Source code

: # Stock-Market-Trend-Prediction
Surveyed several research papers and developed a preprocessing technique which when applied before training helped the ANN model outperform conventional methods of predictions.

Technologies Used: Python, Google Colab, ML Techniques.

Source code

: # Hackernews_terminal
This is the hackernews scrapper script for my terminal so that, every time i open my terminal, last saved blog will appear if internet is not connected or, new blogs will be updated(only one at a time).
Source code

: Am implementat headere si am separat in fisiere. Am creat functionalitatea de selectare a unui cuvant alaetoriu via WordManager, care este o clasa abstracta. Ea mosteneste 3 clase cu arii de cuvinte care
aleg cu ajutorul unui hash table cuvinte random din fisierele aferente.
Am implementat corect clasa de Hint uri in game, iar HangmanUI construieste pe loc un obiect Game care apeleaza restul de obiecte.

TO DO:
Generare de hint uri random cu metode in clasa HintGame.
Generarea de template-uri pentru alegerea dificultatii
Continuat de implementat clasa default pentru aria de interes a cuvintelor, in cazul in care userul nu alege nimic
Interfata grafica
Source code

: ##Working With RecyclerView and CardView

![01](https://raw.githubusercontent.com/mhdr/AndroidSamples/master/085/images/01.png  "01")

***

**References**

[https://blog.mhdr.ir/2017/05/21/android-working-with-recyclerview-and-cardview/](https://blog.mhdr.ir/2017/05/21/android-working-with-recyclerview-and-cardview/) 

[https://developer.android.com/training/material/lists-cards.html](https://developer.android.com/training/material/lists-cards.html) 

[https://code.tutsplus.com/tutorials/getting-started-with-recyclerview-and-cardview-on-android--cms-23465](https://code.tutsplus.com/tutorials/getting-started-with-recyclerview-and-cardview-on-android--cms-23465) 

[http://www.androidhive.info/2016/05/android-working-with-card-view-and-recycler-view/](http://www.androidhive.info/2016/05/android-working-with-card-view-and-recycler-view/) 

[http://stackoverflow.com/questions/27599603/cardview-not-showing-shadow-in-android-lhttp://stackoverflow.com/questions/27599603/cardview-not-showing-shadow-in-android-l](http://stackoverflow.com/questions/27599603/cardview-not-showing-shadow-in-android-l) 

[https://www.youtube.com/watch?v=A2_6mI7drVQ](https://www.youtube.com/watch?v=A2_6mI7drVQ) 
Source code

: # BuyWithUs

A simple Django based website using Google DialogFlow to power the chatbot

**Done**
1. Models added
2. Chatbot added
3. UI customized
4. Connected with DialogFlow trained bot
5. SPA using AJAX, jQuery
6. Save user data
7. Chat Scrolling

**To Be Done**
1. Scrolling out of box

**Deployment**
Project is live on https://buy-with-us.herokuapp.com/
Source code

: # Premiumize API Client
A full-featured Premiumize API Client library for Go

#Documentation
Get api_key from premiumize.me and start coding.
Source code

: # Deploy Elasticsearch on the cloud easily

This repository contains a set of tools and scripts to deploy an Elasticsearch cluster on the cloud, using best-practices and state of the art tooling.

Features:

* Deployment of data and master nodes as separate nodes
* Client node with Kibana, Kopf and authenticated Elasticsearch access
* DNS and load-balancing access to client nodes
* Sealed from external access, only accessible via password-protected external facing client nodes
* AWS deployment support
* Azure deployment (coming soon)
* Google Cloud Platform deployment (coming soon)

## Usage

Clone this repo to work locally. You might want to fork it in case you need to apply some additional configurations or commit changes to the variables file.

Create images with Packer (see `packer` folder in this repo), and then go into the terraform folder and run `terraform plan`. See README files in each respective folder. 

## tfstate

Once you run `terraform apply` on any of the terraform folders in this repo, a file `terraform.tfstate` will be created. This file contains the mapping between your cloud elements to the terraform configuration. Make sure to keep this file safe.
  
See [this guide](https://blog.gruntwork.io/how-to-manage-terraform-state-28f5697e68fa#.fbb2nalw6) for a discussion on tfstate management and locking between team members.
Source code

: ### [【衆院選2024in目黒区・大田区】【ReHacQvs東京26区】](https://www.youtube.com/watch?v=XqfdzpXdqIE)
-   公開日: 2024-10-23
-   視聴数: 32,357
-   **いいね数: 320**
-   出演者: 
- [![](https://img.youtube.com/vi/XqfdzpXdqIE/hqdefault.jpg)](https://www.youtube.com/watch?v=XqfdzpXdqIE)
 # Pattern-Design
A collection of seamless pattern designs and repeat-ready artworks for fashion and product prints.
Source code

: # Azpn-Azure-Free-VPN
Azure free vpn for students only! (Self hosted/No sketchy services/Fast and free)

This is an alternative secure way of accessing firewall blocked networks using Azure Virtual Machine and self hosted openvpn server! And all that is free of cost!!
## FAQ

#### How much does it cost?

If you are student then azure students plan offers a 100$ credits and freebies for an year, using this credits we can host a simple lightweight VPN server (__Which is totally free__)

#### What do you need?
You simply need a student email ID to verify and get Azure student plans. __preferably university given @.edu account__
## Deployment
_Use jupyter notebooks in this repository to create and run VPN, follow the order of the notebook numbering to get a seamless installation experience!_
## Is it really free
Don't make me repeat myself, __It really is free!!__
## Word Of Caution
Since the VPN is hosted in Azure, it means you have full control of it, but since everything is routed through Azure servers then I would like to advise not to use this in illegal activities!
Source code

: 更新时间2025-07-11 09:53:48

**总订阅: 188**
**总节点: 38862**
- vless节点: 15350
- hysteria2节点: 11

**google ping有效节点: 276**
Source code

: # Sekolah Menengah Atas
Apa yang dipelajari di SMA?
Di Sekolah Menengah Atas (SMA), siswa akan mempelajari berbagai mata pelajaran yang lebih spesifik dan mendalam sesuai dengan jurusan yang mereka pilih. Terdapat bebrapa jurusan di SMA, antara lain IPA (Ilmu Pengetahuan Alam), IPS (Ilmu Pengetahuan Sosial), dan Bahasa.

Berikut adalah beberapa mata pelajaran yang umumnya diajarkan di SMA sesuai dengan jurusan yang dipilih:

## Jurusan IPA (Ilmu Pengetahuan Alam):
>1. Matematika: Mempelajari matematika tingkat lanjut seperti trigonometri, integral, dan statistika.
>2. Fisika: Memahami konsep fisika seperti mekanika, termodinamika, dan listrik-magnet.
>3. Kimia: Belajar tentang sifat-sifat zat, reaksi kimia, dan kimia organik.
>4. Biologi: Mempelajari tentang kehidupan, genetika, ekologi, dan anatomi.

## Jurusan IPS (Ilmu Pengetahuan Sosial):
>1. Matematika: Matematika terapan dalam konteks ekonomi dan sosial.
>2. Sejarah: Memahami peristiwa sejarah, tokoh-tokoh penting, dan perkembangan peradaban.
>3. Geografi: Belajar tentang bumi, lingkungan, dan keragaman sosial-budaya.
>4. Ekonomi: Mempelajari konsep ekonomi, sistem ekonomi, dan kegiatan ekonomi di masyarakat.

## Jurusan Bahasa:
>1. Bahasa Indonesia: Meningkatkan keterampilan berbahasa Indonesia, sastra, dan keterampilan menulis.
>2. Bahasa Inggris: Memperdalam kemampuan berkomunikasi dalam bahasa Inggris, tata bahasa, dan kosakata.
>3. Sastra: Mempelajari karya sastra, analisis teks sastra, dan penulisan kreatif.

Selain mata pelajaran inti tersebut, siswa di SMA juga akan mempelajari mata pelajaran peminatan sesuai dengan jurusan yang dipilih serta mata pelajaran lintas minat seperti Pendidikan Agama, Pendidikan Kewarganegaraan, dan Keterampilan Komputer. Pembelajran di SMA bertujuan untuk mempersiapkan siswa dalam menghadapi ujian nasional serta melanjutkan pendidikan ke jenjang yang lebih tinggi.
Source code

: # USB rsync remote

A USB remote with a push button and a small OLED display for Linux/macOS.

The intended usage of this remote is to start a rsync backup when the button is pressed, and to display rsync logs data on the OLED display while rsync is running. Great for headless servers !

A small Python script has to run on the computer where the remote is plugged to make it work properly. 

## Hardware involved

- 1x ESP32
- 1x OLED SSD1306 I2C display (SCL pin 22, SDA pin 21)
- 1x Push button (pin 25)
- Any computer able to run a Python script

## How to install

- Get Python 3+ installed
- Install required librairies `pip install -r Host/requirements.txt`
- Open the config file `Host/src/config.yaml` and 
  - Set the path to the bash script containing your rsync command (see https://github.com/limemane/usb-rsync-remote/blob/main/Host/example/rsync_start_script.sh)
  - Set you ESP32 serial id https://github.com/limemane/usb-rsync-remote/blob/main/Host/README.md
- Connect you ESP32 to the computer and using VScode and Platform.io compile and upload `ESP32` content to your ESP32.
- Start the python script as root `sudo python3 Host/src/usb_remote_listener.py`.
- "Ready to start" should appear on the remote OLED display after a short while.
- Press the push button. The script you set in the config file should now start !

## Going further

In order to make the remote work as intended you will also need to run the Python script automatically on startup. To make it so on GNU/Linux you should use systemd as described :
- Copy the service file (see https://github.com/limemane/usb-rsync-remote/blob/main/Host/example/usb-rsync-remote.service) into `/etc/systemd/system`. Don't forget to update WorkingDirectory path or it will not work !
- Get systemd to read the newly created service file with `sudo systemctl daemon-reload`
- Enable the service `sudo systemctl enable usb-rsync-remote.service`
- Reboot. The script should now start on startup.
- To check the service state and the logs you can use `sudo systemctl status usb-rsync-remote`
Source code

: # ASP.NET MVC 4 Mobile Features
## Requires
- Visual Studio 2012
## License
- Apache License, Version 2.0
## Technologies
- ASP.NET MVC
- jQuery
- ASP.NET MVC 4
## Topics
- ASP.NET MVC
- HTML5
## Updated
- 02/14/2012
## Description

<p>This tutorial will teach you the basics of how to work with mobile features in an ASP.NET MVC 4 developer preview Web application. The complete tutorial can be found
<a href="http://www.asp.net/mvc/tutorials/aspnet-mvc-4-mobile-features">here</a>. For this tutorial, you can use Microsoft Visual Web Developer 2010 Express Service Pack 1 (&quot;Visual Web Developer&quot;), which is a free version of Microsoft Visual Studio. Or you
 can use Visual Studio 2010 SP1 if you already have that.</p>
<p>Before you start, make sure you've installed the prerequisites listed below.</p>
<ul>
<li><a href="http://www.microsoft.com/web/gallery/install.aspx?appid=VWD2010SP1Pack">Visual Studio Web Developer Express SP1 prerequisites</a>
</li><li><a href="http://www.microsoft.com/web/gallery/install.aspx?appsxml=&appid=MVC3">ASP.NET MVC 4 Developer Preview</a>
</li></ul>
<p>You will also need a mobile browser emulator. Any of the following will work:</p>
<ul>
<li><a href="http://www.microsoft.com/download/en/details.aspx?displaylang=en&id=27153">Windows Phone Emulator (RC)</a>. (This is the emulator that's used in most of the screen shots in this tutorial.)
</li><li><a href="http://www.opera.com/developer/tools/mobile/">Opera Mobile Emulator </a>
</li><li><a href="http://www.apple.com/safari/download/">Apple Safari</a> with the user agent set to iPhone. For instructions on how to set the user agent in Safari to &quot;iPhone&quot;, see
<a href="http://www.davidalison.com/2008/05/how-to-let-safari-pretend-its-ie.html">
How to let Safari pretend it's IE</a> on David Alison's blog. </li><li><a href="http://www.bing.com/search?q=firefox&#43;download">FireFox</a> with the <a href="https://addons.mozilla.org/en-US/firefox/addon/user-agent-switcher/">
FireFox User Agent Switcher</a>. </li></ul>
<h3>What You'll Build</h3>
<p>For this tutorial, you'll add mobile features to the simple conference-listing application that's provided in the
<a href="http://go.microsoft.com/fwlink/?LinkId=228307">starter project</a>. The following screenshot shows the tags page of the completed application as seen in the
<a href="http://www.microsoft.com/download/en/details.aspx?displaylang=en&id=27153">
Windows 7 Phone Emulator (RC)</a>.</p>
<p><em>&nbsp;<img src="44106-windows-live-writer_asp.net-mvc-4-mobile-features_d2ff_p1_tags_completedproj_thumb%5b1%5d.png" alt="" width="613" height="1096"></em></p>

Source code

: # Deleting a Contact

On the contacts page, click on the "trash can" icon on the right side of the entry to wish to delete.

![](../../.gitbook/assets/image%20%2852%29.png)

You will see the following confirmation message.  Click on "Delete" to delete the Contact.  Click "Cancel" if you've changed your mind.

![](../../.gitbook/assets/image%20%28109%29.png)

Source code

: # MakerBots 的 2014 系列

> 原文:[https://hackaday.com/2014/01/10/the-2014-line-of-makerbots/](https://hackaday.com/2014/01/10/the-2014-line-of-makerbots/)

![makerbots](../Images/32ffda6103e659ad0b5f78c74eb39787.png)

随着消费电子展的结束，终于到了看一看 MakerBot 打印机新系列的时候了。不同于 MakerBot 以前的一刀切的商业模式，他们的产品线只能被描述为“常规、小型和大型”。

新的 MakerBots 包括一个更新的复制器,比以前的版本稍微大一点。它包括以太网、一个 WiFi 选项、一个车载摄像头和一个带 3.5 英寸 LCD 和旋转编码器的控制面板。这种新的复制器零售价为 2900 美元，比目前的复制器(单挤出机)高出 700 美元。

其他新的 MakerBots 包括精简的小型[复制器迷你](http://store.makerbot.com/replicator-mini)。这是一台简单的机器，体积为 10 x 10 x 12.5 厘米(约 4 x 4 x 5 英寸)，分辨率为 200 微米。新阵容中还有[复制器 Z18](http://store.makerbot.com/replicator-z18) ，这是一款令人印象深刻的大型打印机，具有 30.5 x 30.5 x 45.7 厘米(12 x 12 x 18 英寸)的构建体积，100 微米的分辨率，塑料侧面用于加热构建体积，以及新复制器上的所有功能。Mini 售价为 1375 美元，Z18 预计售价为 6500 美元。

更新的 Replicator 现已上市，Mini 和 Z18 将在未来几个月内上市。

........

How many of the lines above include "Mini"? Only the number should be given.

2